*** Opening of Raw data ***
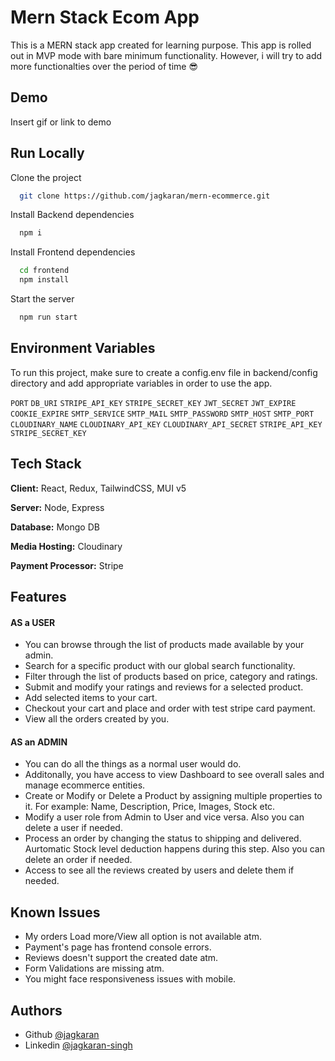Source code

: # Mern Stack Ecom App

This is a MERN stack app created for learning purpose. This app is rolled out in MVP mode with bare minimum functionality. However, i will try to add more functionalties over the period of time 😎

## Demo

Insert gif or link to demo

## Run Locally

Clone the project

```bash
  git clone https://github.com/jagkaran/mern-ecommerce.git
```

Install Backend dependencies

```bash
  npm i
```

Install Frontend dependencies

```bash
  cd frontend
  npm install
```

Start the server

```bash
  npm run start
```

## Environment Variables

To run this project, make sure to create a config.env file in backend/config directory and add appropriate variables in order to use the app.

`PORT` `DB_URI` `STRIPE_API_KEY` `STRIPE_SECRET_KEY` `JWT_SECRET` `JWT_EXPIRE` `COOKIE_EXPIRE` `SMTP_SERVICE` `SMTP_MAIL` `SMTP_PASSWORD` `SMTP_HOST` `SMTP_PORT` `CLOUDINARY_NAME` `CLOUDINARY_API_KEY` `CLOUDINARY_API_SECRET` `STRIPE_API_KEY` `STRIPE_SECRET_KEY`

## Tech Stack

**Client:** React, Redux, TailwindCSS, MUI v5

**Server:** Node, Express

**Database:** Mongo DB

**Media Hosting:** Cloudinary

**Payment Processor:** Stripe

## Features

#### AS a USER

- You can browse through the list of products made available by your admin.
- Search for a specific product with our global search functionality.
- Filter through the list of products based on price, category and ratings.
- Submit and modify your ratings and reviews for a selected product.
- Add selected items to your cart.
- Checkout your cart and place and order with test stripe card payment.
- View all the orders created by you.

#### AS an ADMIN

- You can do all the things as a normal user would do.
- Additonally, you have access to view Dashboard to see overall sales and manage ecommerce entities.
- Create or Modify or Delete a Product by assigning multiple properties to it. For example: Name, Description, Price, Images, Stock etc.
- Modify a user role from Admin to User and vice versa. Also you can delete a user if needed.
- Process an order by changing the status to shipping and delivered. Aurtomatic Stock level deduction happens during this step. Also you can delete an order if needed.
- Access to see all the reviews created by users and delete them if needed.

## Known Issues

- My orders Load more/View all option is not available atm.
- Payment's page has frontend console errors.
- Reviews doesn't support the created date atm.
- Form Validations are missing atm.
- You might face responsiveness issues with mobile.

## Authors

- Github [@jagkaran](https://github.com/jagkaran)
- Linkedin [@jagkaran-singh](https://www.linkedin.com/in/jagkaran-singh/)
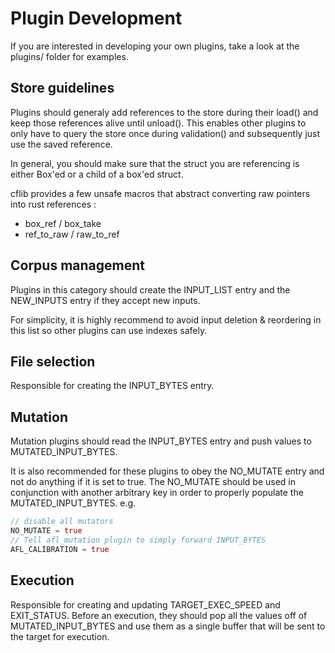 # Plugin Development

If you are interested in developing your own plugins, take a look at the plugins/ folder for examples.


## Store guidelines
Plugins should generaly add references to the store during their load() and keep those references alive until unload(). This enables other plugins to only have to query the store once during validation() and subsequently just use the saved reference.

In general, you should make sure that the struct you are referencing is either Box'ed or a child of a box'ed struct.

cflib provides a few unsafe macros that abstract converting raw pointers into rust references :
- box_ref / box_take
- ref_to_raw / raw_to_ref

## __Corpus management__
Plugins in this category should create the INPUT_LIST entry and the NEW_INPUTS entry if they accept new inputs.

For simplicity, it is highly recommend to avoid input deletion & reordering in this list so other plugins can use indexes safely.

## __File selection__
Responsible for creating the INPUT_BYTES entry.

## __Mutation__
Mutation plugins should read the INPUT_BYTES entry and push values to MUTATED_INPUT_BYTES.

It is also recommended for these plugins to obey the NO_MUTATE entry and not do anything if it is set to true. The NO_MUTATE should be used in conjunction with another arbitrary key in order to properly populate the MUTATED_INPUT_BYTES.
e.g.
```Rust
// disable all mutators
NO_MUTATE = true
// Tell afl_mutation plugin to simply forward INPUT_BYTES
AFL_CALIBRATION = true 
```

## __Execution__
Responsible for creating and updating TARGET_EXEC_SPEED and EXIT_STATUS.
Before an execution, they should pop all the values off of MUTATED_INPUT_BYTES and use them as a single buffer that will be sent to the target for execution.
*** Close of Raw data ***
Exercise: Only the lines from the one containing "## __Execution__" through the final line above should be duplicated, exactly as they stand.

Written solution:
## __Execution__
Responsible for creating and updating TARGET_EXEC_SPEED and EXIT_STATUS.
Before an execution, they should pop all the values off of MUTATED_INPUT_BYTES and use them as a single buffer that will be sent to the target for execution.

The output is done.